Supplied information:
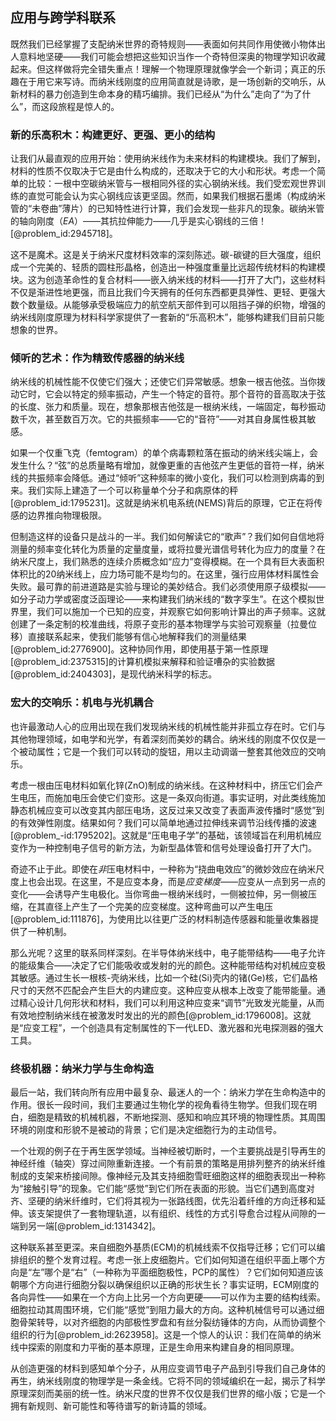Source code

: ## 应用与跨学科联系

既然我们已经掌握了支配纳米世界的奇特规则——表面如何共同作用使微小物体出人意料地坚硬——我们可能会想把这些知识当作一个奇特但深奥的物理学知识收藏起来。但这样做将完全错失重点！理解一个物理原理就像学会一个新词；真正的乐趣在于用它来写诗。而纳米线刚度的应用简直就是诗歌，是一场创新的交响乐，从新材料的暴力创造到生命本身的精巧编排。我们已经从“为什么”走向了“为了什么”，而这段旅程是惊人的。

### 新的乐高积木：构建更好、更强、更小的结构

让我们从最直观的应用开始：使用纳米线作为未来材料的构建模块。我们了解到，材料的性质不仅取决于它是由什么构成的，还取决于它的大小和形状。考虑一个简单的比较：一根中空碳纳米管与一根相同外径的实心钢纳米线。我们受宏观世界训练的直觉可能会认为实心钢线应该更坚固。然而，如果我们根据石墨烯（构成纳米管的“未卷曲”薄片）的已知特性进行计算，我们会发现一些非凡的现象。碳纳米管的轴向刚度（$EA$）——其抗拉伸能力——几乎是实心钢线的三倍！[@problem_id:2945718]。

这不是魔术。这是关于纳米尺度材料效率的深刻陈述。碳-碳键的巨大强度，组织成一个完美的、轻质的圆柱形晶格，创造出一种强度重量比远超传统材料的构建模块。这为创造革命性的复合材料——嵌入纳米线的材料——打开了大门，这些材料不仅是渐进性地更强，而且比我们今天拥有的任何东西都更具弹性、更轻、更强大数个数量级。从能够承受极端应力的航空航天部件到可以阻挡子弹的织物，增强的纳米线刚度原理为材料科学家提供了一套新的“乐高积木”，能够构建我们目前只能想象的世界。

### 倾听的艺术：作为精致传感器的纳米线

纳米线的机械性能不仅使它们强大；还使它们异常敏感。想象一根吉他弦。当你拨动它时，它会以特定的频率振动，产生一个特定的音符。那个音符的音高取决于弦的长度、张力和质量。现在，想象那根吉他弦是一根纳米线，一端固定，每秒振动数千次，甚至数百万次。它的共振频率——它的“音符”——对其自身属性极其敏感。

如果一个仅重飞克（femtogram）的单个病毒颗粒落在振动的纳米线尖端上，会发生什么？“弦”的总质量略有增加，就像更重的吉他弦产生更低的音符一样，纳米线的共振频率会降低。通过“倾听”这种频率的微小变化，我们可以检测到病毒的到来。我们实际上建造了一个可以称量单个分子和病原体的秤[@problem_id:1795231]。这就是纳米机电系统(NEMS)背后的原理，它正在将传感的边界推向物理极限。

但制造这样的设备只是战斗的一半。我们如何解读它的“歌声”？我们如何自信地将测量的频率变化转化为质量的定量度量，或将拉曼光谱信号转化为应力的度量？在纳米尺度上，我们熟悉的连续介质概念如“应力”变得模糊。在一个具有巨大表面积体积比的20纳米线上，应力场可能不是均匀的。在这里，强行应用体材料属性会失败。最可靠的前进道路是实验与理论的美妙结合。我们必须使用原子级模拟——如分子动力学或密度泛函理论——来构建我们纳米线的“数字孪生”。在这个模拟世界里，我们可以施加一个已知的应变，并观察它如何影响计算出的声子频率。这就创建了一条定制的校准曲线，将原子变形的基本物理学与实验可观察量（拉曼位移）直接联系起来，使我们能够有信心地解释我们的测量结果[@problem_id:2776900]。这种协同作用，即使用基于第一性原理[@problem_id:2375315]的计算机模拟来解释和验证嘈杂的实验数据[@problem_id:2404303]，是现代纳米科学的标志。

### 宏大的交响乐：机电与光机耦合

也许最激动人心的应用出现在我们发现纳米线的机械性能并非孤立存在时。它们与其他物理领域，如电学和光学，有着深刻而美妙的耦合。纳米线的刚度不仅仅是一个被动属性；它是一个我们可以转动的旋钮，用以主动调谐一整套其他效应的交响乐。

考虑一根由压电材料如氧化锌(ZnO)制成的纳米线。在这种材料中，挤压它们会产生电压，而施加电压会使它们变形。这是一条双向街道。事实证明，对此类线施加静态机械应变可以改变其内部压电场，这反过来又改变了表面声波传播时“感觉”到的有效弹性刚度。结果如何？我们可以简单地通过拉伸线来调节沿线传播的波速[@problem_-id:1795202]。这就是“压电电子学”的基础，该领域旨在利用机械应变作为一种控制电子信号的新方法，为新型晶体管和信号处理设备打开了大门。

奇迹不止于此。即使在*非*压电材料中，一种称为“挠曲电效应”的微妙效应在纳米尺度上也会出现。在这里，不是应变本身，而是*应变梯度*——应变从一点到另一点的变化——会诱导产生电极化。当你弯曲一根纳米线时，一侧被拉伸，另一侧被压缩，在其直径上产生了一个完美的应变梯度。这种弯曲可以产生电压[@problem_id:111876]，为使用比以往更广泛的材料制造传感器和能量收集器提供了一种机制。

那么光呢？这里的联系同样深刻。在半导体纳米线中，电子能带结构——电子允许的能级集合——决定了它们能吸收或发射的光的颜色。这种能带结构对机械应变极其敏感。通过生长一根核-壳纳米线，比如一个硅(Si)壳内的锗(Ge)核，它们晶格尺寸的天然不匹配会产生巨大的内建应变。这种应变从根本上改变了能带能量。通过精心设计几何形状和材料，我们可以利用这种应变来“调节”光致发光能量，从而有效地控制纳米线在被激发时发出的光的颜色[@problem_id:1796008]。这就是“应变工程”，一个创造具有定制属性的下一代LED、激光器和光电探测器的强大工具。

### 终极机器：纳米力学与生命构造

最后一站，我们转向所有应用中最复杂、最迷人的一个：纳米力学在生命构造中的作用。很长一段时间，我们主要通过生物化学的视角看待生物学。但我们现在明白，细胞是精致的机械机器，不断地探测、感知和响应其环境的物理性质。其周围环境的刚度和形貌不是被动的背景；它们是决定细胞行为的主动信号。

一个壮观的例子在于再生医学领域。当神经被切断时，一个主要挑战是引导再生的神经纤维（轴突）穿过间隙重新连接。一个有前景的策略是用排列整齐的纳米纤维制成的支架来桥接间隙。像神经元及其支持细胞雪旺细胞这样的细胞表现出一种称为“接触引导”的现象。它们能“感觉”到它们所在表面的形貌。当它们遇到高度对齐、坚硬的纳米纤维时，它们将其视为一张路线图，优先沿着纤维的方向迁移和延伸。该支架提供了一套物理轨道，以有组织、线性的方式引导愈合过程从间隙的一端到另一端[@problem_id:1314342]。

这种联系甚至更深。来自细胞外基质(ECM)的机械线索不仅指导迁移；它们可以编排组织的整个发育过程。考虑一张上皮细胞片。它们如何知道在组织平面上哪个方向是“左”哪个是“右”（一种称为平面细胞极性，PCP的属性）？它们如何知道应该朝哪个方向进行细胞分裂以确保组织以正确的形状生长？事实证明，ECM刚度的各向异性——如果在一个方向上比另一个方向更硬——可以作为主要的结构线索。细胞拉动其周围环境，它们能“感觉”到阻力最大的方向。这种机械信号可以通过细胞骨架转导，以对齐细胞的内部极性罗盘和有丝分裂纺锤体的方向，从而协调整个组织的行为[@problem_id:2623958]。这是一个惊人的认识：我们在简单的纳米线中探索的刚度和力平衡的基本原理，正是生命用来构建自身的相同原理。

从创造更强的材料到感知单个分子，从用应变调节电子产品到引导我们自己身体的再生，纳米线刚度的物理学是一条金线。它将不同的领域编织在一起，揭示了科学原理深刻而美丽的统一性。纳米尺度的世界不仅仅是我们世界的缩小版；它是一个拥有新规则、新可能性和等待谱写的新诗篇的领域。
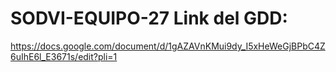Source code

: # SODVI-EQUIPO-27 Link del GDD: 
https://docs.google.com/document/d/1gAZAVnKMui9dy_I5xHeWeGjBPbC4Z6uIhE6l_E3671s/edit?pli=1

Work request: Transcribe every line in the entries above, taking out only the images.

Result:
Source code

: ## 应用与跨学科联系

既然我们已经掌握了支配纳米世界的奇特规则——表面如何共同作用使微小物体出人意料地坚硬——我们可能会想把这些知识当作一个奇特但深奥的物理学知识收藏起来。但这样做将完全错失重点！理解一个物理原理就像学会一个新词；真正的乐趣在于用它来写诗。而纳米线刚度的应用简直就是诗歌，是一场创新的交响乐，从新材料的暴力创造到生命本身的精巧编排。我们已经从“为什么”走向了“为了什么”，而这段旅程是惊人的。

### 新的乐高积木：构建更好、更强、更小的结构

让我们从最直观的应用开始：使用纳米线作为未来材料的构建模块。我们了解到，材料的性质不仅取决于它是由什么构成的，还取决于它的大小和形状。考虑一个简单的比较：一根中空碳纳米管与一根相同外径的实心钢纳米线。我们受宏观世界训练的直觉可能会认为实心钢线应该更坚固。然而，如果我们根据石墨烯（构成纳米管的“未卷曲”薄片）的已知特性进行计算，我们会发现一些非凡的现象。碳纳米管的轴向刚度（$EA$）——其抗拉伸能力——几乎是实心钢线的三倍！[@problem_id:2945718]。

这不是魔术。这是关于纳米尺度材料效率的深刻陈述。碳-碳键的巨大强度，组织成一个完美的、轻质的圆柱形晶格，创造出一种强度重量比远超传统材料的构建模块。这为创造革命性的复合材料——嵌入纳米线的材料——打开了大门，这些材料不仅是渐进性地更强，而且比我们今天拥有的任何东西都更具弹性、更轻、更强大数个数量级。从能够承受极端应力的航空航天部件到可以阻挡子弹的织物，增强的纳米线刚度原理为材料科学家提供了一套新的“乐高积木”，能够构建我们目前只能想象的世界。

### 倾听的艺术：作为精致传感器的纳米线

纳米线的机械性能不仅使它们强大；还使它们异常敏感。想象一根吉他弦。当你拨动它时，它会以特定的频率振动，产生一个特定的音符。那个音符的音高取决于弦的长度、张力和质量。现在，想象那根吉他弦是一根纳米线，一端固定，每秒振动数千次，甚至数百万次。它的共振频率——它的“音符”——对其自身属性极其敏感。

如果一个仅重飞克（femtogram）的单个病毒颗粒落在振动的纳米线尖端上，会发生什么？“弦”的总质量略有增加，就像更重的吉他弦产生更低的音符一样，纳米线的共振频率会降低。通过“倾听”这种频率的微小变化，我们可以检测到病毒的到来。我们实际上建造了一个可以称量单个分子和病原体的秤[@problem_id:1795231]。这就是纳米机电系统(NEMS)背后的原理，它正在将传感的边界推向物理极限。

但制造这样的设备只是战斗的一半。我们如何解读它的“歌声”？我们如何自信地将测量的频率变化转化为质量的定量度量，或将拉曼光谱信号转化为应力的度量？在纳米尺度上，我们熟悉的连续介质概念如“应力”变得模糊。在一个具有巨大表面积体积比的20纳米线上，应力场可能不是均匀的。在这里，强行应用体材料属性会失败。最可靠的前进道路是实验与理论的美妙结合。我们必须使用原子级模拟——如分子动力学或密度泛函理论——来构建我们纳米线的“数字孪生”。在这个模拟世界里，我们可以施加一个已知的应变，并观察它如何影响计算出的声子频率。这就创建了一条定制的校准曲线，将原子变形的基本物理学与实验可观察量（拉曼位移）直接联系起来，使我们能够有信心地解释我们的测量结果[@problem_id:2776900]。这种协同作用，即使用基于第一性原理[@problem_id:2375315]的计算机模拟来解释和验证嘈杂的实验数据[@problem_id:2404303]，是现代纳米科学的标志。

### 宏大的交响乐：机电与光机耦合

也许最激动人心的应用出现在我们发现纳米线的机械性能并非孤立存在时。它们与其他物理领域，如电学和光学，有着深刻而美妙的耦合。纳米线的刚度不仅仅是一个被动属性；它是一个我们可以转动的旋钮，用以主动调谐一整套其他效应的交响乐。

考虑一根由压电材料如氧化锌(ZnO)制成的纳米线。在这种材料中，挤压它们会产生电压，而施加电压会使它们变形。这是一条双向街道。事实证明，对此类线施加静态机械应变可以改变其内部压电场，这反过来又改变了表面声波传播时“感觉”到的有效弹性刚度。结果如何？我们可以简单地通过拉伸线来调节沿线传播的波速[@problem_-id:1795202]。这就是“压电电子学”的基础，该领域旨在利用机械应变作为一种控制电子信号的新方法，为新型晶体管和信号处理设备打开了大门。

奇迹不止于此。即使在*非*压电材料中，一种称为“挠曲电效应”的微妙效应在纳米尺度上也会出现。在这里，不是应变本身，而是*应变梯度*——应变从一点到另一点的变化——会诱导产生电极化。当你弯曲一根纳米线时，一侧被拉伸，另一侧被压缩，在其直径上产生了一个完美的应变梯度。这种弯曲可以产生电压[@problem_id:111876]，为使用比以往更广泛的材料制造传感器和能量收集器提供了一种机制。

那么光呢？这里的联系同样深刻。在半导体纳米线中，电子能带结构——电子允许的能级集合——决定了它们能吸收或发射的光的颜色。这种能带结构对机械应变极其敏感。通过生长一根核-壳纳米线，比如一个硅(Si)壳内的锗(Ge)核，它们晶格尺寸的天然不匹配会产生巨大的内建应变。这种应变从根本上改变了能带能量。通过精心设计几何形状和材料，我们可以利用这种应变来“调节”光致发光能量，从而有效地控制纳米线在被激发时发出的光的颜色[@problem_id:1796008]。这就是“应变工程”，一个创造具有定制属性的下一代LED、激光器和光电探测器的强大工具。

### 终极机器：纳米力学与生命构造

最后一站，我们转向所有应用中最复杂、最迷人的一个：纳米力学在生命构造中的作用。很长一段时间，我们主要通过生物化学的视角看待生物学。但我们现在明白，细胞是精致的机械机器，不断地探测、感知和响应其环境的物理性质。其周围环境的刚度和形貌不是被动的背景；它们是决定细胞行为的主动信号。

一个壮观的例子在于再生医学领域。当神经被切断时，一个主要挑战是引导再生的神经纤维（轴突）穿过间隙重新连接。一个有前景的策略是用排列整齐的纳米纤维制成的支架来桥接间隙。像神经元及其支持细胞雪旺细胞这样的细胞表现出一种称为“接触引导”的现象。它们能“感觉”到它们所在表面的形貌。当它们遇到高度对齐、坚硬的纳米纤维时，它们将其视为一张路线图，优先沿着纤维的方向迁移和延伸。该支架提供了一套物理轨道，以有组织、线性的方式引导愈合过程从间隙的一端到另一端[@problem_id:1314342]。

这种联系甚至更深。来自细胞外基质(ECM)的机械线索不仅指导迁移；它们可以编排组织的整个发育过程。考虑一张上皮细胞片。它们如何知道在组织平面上哪个方向是“左”哪个是“右”（一种称为平面细胞极性，PCP的属性）？它们如何知道应该朝哪个方向进行细胞分裂以确保组织以正确的形状生长？事实证明，ECM刚度的各向异性——如果在一个方向上比另一个方向更硬——可以作为主要的结构线索。细胞拉动其周围环境，它们能“感觉”到阻力最大的方向。这种机械信号可以通过细胞骨架转导，以对齐细胞的内部极性罗盘和有丝分裂纺锤体的方向，从而协调整个组织的行为[@problem_id:2623958]。这是一个惊人的认识：我们在简单的纳米线中探索的刚度和力平衡的基本原理，正是生命用来构建自身的相同原理。

从创造更强的材料到感知单个分子，从用应变调节电子产品到引导我们自己身体的再生，纳米线刚度的物理学是一条金线。它将不同的领域编织在一起，揭示了科学原理深刻而美丽的统一性。纳米尺度的世界不仅仅是我们世界的缩小版；它是一个拥有新规则、新可能性和等待谱写的新诗篇的领域。
Source code

: # SODVI-EQUIPO-27 Link del GDD: 
https://docs.google.com/document/d/1gAZAVnKMui9dy_I5xHeWeGjBPbC4Z6uIhE6l_E3671s/edit?pli=1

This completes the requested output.